Note each line of the entries that includes "function". Then copy those lines.
━━━━━━━━━━
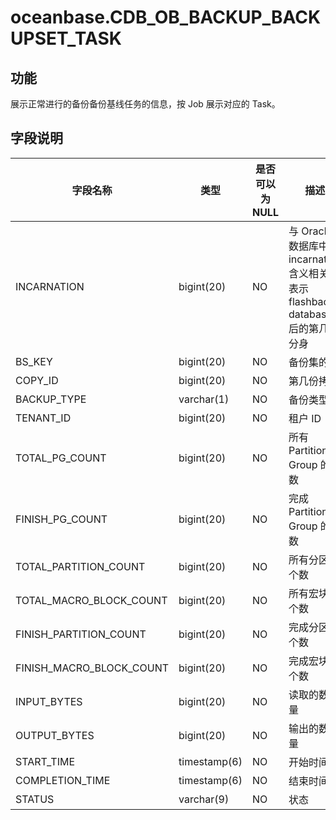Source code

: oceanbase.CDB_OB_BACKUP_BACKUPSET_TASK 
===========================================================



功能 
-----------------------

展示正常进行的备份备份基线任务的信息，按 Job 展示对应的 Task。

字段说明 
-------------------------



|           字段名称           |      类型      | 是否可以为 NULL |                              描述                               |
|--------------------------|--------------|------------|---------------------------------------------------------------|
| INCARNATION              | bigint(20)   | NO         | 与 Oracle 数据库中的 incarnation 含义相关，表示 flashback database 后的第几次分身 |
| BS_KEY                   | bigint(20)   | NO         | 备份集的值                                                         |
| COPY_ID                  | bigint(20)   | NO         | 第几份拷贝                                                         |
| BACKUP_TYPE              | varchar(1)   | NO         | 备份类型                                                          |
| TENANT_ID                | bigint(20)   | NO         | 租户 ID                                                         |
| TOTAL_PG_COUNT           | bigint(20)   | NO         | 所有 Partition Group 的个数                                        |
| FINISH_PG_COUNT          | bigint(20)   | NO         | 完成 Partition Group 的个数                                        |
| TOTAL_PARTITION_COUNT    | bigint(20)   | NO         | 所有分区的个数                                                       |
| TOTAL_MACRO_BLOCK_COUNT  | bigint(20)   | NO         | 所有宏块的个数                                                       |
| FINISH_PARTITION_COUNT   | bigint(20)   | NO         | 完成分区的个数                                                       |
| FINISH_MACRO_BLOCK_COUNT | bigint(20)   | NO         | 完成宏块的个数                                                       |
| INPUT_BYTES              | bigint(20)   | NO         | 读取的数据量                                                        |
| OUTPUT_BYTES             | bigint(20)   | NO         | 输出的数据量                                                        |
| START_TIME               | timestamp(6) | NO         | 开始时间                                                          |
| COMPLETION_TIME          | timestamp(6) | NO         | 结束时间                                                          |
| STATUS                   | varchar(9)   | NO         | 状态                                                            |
━━━━━━━━━━
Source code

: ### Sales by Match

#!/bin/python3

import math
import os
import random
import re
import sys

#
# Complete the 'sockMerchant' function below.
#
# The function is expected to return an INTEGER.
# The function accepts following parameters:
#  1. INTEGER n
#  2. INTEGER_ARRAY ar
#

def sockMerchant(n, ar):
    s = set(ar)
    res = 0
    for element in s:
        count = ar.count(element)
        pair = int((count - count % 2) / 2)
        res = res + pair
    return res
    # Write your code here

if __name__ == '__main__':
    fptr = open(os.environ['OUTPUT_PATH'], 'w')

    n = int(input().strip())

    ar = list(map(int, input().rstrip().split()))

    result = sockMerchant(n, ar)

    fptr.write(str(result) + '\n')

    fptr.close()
━━━━━━━━━━
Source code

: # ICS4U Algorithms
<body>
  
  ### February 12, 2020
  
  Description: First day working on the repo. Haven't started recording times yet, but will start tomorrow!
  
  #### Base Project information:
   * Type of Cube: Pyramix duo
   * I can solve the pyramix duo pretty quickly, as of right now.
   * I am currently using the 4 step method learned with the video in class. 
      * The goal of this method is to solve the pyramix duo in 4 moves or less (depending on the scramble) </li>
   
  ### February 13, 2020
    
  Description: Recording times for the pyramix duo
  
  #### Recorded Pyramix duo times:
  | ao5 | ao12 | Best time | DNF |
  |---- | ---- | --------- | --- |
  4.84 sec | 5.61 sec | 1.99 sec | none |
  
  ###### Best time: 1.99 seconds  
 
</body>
━━━━━━━━━━
● **Solution to the exercise**
# Complete the 'sockMerchant' function below.
# The function is expected to return an INTEGER.
# The function accepts following parameters:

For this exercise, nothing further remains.